The houses would be built at no profit, according to the website. New homeowners’ house payments would be combined with no-interest loans provided by supporters and money earned by fundraising to create “The Fund for Humanity,” which would then be used to build more homes.
In 1973, the Fullers decided to take the Fund for Humanity concept to Zaire, now the Democratic Republic of Congo, the website says. After three years of hard work to launch a successful house building program there, the Fullers then returned to the U.S. and called together a group of supporters to discuss the future of their dream: Habitat for Humanity International, founded in 1976.
In Fayette County, this dream became reality approximately 25 years ago when the local Habitat affiliate was founded by the Fayette County Ministerial Association.
“The goal has been to provide affordable, decent housing,” said Downing. “Our mission in Fayette County is to eliminate sub-standard housing one house at at time.”
To qualify for a Habitat home, individuals must be active participants in building a better home and future for themselves and their families. Every Habitat home is an investment.

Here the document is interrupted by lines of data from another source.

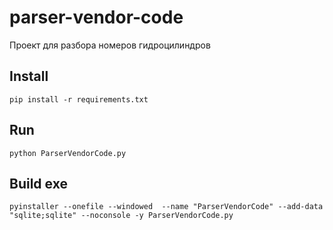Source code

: # parser-vendor-code
Проект для разбора номеров гидроцилиндров

## Install

```commandline
pip install -r requirements.txt
```

## Run
```commandline
python ParserVendorCode.py
```


## Build exe
```commandline
pyinstaller --onefile --windowed  --name "ParserVendorCode" --add-data "sqlite;sqlite" --noconsole -y ParserVendorCode.py
```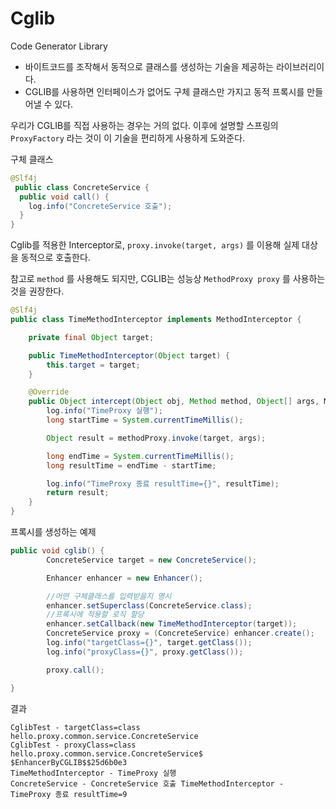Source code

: # Cglib
Code Generator Library
- 바이트코드를 조작해서 동적으로 클래스를 생성하는 기술을 제공하는 라이브러리이다.
- CGLIB를 사용하면 인터페이스가 없어도 구체 클래스만 가지고 동적 프록시를 만들어낼 수 있다.

우리가 CGLIB를 직접 사용하는 경우는 거의 없다. 이후에 설명할 스프링의 `ProxyFactory` 라는 것이 이 기술을 편리하게 사용하게 도와준다.

구체 클래스

```java
@Slf4j
 public class ConcreteService {
  public void call() {
    log.info("ConcreteService 호출");
  }
}
```

Cglib를 적용한 Interceptor로, `proxy.invoke(target, args)` 를 이용해 실제 대상을 동적으로 호출한다.

참고로 `method` 를 사용해도 되지만, CGLIB는 성능상 `MethodProxy proxy` 를 사용하는 것을 권장한다.

```java
@Slf4j
public class TimeMethodInterceptor implements MethodInterceptor {

    private final Object target;

    public TimeMethodInterceptor(Object target) {
        this.target = target;
    }

    @Override
    public Object intercept(Object obj, Method method, Object[] args, MethodProxy methodProxy) throws Throwable {
        log.info("TimeProxy 실행");
        long startTime = System.currentTimeMillis();

        Object result = methodProxy.invoke(target, args);

        long endTime = System.currentTimeMillis();
        long resultTime = endTime - startTime;

        log.info("TimeProxy 종료 resultTime={}", resultTime);
        return result;
    }
}

```

프록시를 생성하는 예제

```java
public void cglib() {
        ConcreteService target = new ConcreteService();

        Enhancer enhancer = new Enhancer();

        //어떤 구체클래스를 입력받을지 명시
        enhancer.setSuperclass(ConcreteService.class);
        //프록시에 적용할 로직 할당
        enhancer.setCallback(new TimeMethodInterceptor(target));
        ConcreteService proxy = (ConcreteService) enhancer.create();
        log.info("targetClass={}", target.getClass());
        log.info("proxyClass={}", proxy.getClass());

        proxy.call();

}
```

결과

```
CglibTest - targetClass=class hello.proxy.common.service.ConcreteService
CglibTest - proxyClass=class hello.proxy.common.service.ConcreteService$
$EnhancerByCGLIB$$25d6b0e3
TimeMethodInterceptor - TimeProxy 실행
ConcreteService - ConcreteService 호출 TimeMethodInterceptor - TimeProxy 종료 resultTime=9
```
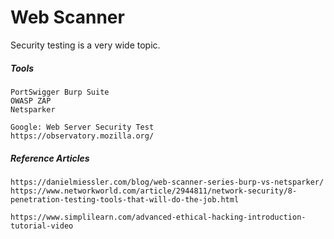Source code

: # Web Scanner

Security testing is a very wide topic.

##### Tools

```
PortSwigger Burp Suite
OWASP ZAP
Netsparker

Google: Web Server Security Test
https://observatory.mozilla.org/
```

##### Reference Articles

```
https://danielmiessler.com/blog/web-scanner-series-burp-vs-netsparker/
https://www.networkworld.com/article/2944811/network-security/8-penetration-testing-tools-that-will-do-the-job.html

https://www.simplilearn.com/advanced-ethical-hacking-introduction-tutorial-video
```



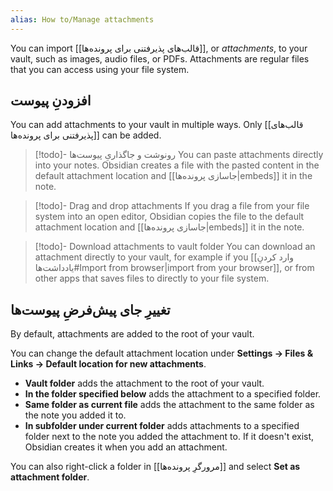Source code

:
 ```yaml
---
alias: How to/Manage attachments
---
```


You can import [[قالب‌های پذیرفتنی برای پرونده‌ها]], or _attachments_, to your vault, such as images, audio files, or PDFs. Attachments are regular files that you can access using your file system.

## افزودنِ پیوست

You can add attachments to your vault in multiple ways. Only [[قالب‌های پذیرفتنی برای پرونده‌ها]] can be added.

> [!todo]- رونوشت و جاگذاریِ پیوست‌ها
> You can paste attachments directly into your notes. Obsidian creates a file with the pasted content in the default attachment location and [[جاسازی پرونده‌ها|embeds]] it in the note.

> [!todo]- Drag and drop attachments
> If you drag a file from your file system into an open editor, Obsidian copies the file to the default attachment location and [[جاسازی پرونده‌ها|embeds]] it in the note.

 > [!todo]- Download attachments to vault folder
 > You can download an attachment directly to your vault, for example if you  [[وارد کردنِ یادداشت‌ها#Import from browser|import from your browser]], or from other apps that saves files to directly to your file system.

## تغییرِ جای پیش‌فرضِ پیوست‌ها

By default, attachments are added to the root of your vault.

You can change the default attachment location under **Settings → Files & Links → Default location for new attachments**.

- **Vault folder** adds the attachment to the root of your vault.
- **In the folder specified below** adds the attachment to a specified folder.
- **Same folder as current file** adds the attachment to the same folder as the note you added it to.
- **In subfolder under current folder** adds attachments to a specified folder next to the note you added the attachment to. If it doesn't exist, Obsidian creates it when you add an attachment.

You can also right-click a folder in [[مرورگرِ پرونده‌ها]] and select **Set as attachment folder**.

“We have a selection committee that goes through the applications,” said Downing. “They narrow it down to two or three and then they come to the board with a recommendation, and it’s decided who gets the house. The board reviews the applications and decides on the family. Sometimes, the process can take awhile. The family selection committee also has a team that goes out and interviews the applicants to determine if they are living in substandard housing. Substandard can mean overcrowded, a home in disrepair and other factors.”
Prospective Habitat homeowners must demonstrate a need for safe, affordable housing. Once selected, Habitat homeowners must partner with the organization throughout the process. This partnership includes performing “sweat equity,” or helping to build their own home or the homes of others in the home ownership program. Sweat equity can also include taking home ownership classes or performing volunteer work in a Habitat ReStore, according to the website. In Fayette County, each family has to put in 300 hours of sweat equity.
Home owners must also be able and willing to pay an affordable mortgage. Mortgage payments are cycled back into the community to help build additional Habitat houses.
Downing said the local Habitat affiliate encourages those interested in applying to call 740-636-1115 with any questions or concerns.
“We actually don’t get a whole lot applications,” he said. “A lot of people assume that they don’t qualify when they really might. So yes, we encourage more people to apply. For the new home owner, there is a 25-year mortgage and no interest rate. We don’t charge interest.”
Each house that is constructed in Fayette County is around 1,300 square feet, with some of the dimensions dependent upon lot size and the amount of family members moving into the home.
“Once, I believe we had a family of about seven…a woman and her six kids,” said Downing. “It’s very rewarding to be able to help those who are in great need of a nice, new home.”
The names of families moving into these new homes are typically not disclosed.
The local Habitat for Humanity utilizes volunteer builders for the construction of the homes. It also relies on donations from companies and individuals.
“We’ve been blessed for 25 years with a great group of volunteers and with donations,” Downing said. “Companies donate materials to us and sometimes they give us a discount on what we do have to purchase. I believe the Masonic Lodge in Bloomingburg has put the roof on every home we’ve built. That being said, we’re always looking for volunteers — skilled and unskilled.”
The local Habitat is also currently looking for individuals interested in joining the Habitat board of directors. Additionally, the affiliate is always seeking donations to continue to provide this necessary service to the residents of Fayette County.
“Sunday’s groundbreaking and open house is all about celebrating this family what has happened with their new home,” said Downing. “We feel that we’ve been a positive force in the community for 25 years and we want to continue that work and to help people find affordable housing.”